[Document images with source code]
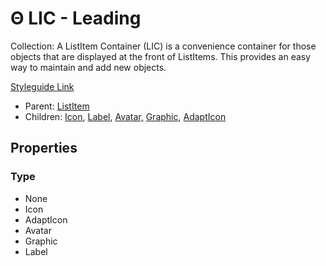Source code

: # Θ LIC - Leading

Collection: A ListItem Container (LIC) is a convenience container for those objects that are displayed at the front of ListItems. This provides an easy way to maintain and add new objects.

[Styleguide Link](https://app.zeplin.io/styleguide/6041aec8159a9b10c34d0182/components?cseid=608afb22788d2a052f91d2b5)

* Parent: [ListItem](./)
* Children: [Icon](../../../overview/icon.md), [Label](../../../overview/label.md), [Avatar,](../../../overview/avatar/) [Graphic](../../../overview/graphic/), [AdaptIcon](../../../overview/adapticon/)

## Properties

### Type

* None
* Icon
* AdaptIcon
* Avatar
* Graphic
* Label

• [What the task requires]: Counting every line of the entries that holds the word "ListItem", report the total and no other text.

• [Answer space]: 2